# What the task asks
Copy out again, unchanged, the listing below from the line that has "2015\. [note: 20]" through the line that has "substance the interest".

# Supplied entries
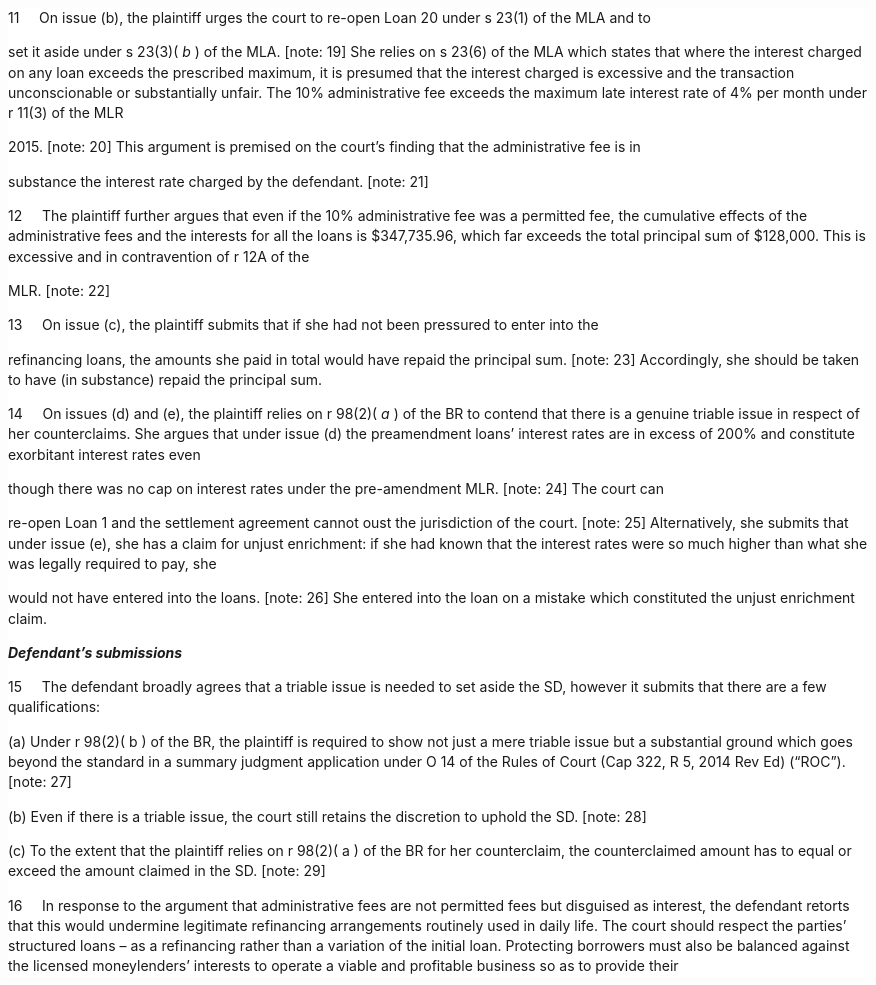 11     On issue (b), the plaintiff urges the court to re-open Loan 20 under s 23(1) of the MLA and to 

set it aside under s 23(3)( _b_ ) of the MLA. [note: 19] She relies on s 23(6) of the MLA which states that where the interest charged on any loan exceeds the prescribed maximum, it is presumed that the interest charged is excessive and the transaction unconscionable or substantially unfair. The 10% administrative fee exceeds the maximum late interest rate of 4% per month under r 11(3) of the MLR 

2015\. [note: 20] This argument is premised on the court’s finding that the administrative fee is in 

substance the interest rate charged by the defendant. [note: 21] 

12     The plaintiff further argues that even if the 10% administrative fee was a permitted fee, the cumulative effects of the administrative fees and the interests for all the loans is $347,735.96, which far exceeds the total principal sum of $128,000. This is excessive and in contravention of r 12A of the 

MLR. [note: 22] 

13     On issue (c), the plaintiff submits that if she had not been pressured to enter into the 

refinancing loans, the amounts she paid in total would have repaid the principal sum. [note: 23] Accordingly, she should be taken to have (in substance) repaid the principal sum. 

14     On issues (d) and (e), the plaintiff relies on r 98(2)( _a_ ) of the BR to contend that there is a genuine triable issue in respect of her counterclaims. She argues that under issue (d) the preamendment loans’ interest rates are in excess of 200% and constitute exorbitant interest rates even 

though there was no cap on interest rates under the pre-amendment MLR. [note: 24] The court can 


re-open Loan 1 and the settlement agreement cannot oust the jurisdiction of the court. [note: 25] Alternatively, she submits that under issue (e), she has a claim for unjust enrichment: if she had known that the interest rates were so much higher than what she was legally required to pay, she 

would not have entered into the loans. [note: 26] She entered into the loan on a mistake which constituted the unjust enrichment claim. 

**_Defendant’s submissions_** 

15     The defendant broadly agrees that a triable issue is needed to set aside the SD, however it submits that there are a few qualifications: 

 (a) Under r 98(2)( b ) of the BR, the plaintiff is required to show not just a mere triable issue but a substantial ground which goes beyond the standard in a summary judgment application under O 14 of the Rules of Court (Cap 322, R 5, 2014 Rev Ed) (“ROC”). [note: 27] 

 (b) Even if there is a triable issue, the court still retains the discretion to uphold the SD. [note: 28] 

 (c) To the extent that the plaintiff relies on r 98(2)( a ) of the BR for her counterclaim, the counterclaimed amount has to equal or exceed the amount claimed in the SD. [note: 29] 

16     In response to the argument that administrative fees are not permitted fees but disguised as interest, the defendant retorts that this would undermine legitimate refinancing arrangements routinely used in daily life. The court should respect the parties’ structured loans – as a refinancing rather than a variation of the initial loan. Protecting borrowers must also be balanced against the licensed moneylenders’ interests to operate a viable and profitable business so as to provide their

# Answer to this task
2015\. [note: 20] This argument is premised on the court’s finding that the administrative fee is in 

substance the interest rate charged by the defendant. [note: 21] 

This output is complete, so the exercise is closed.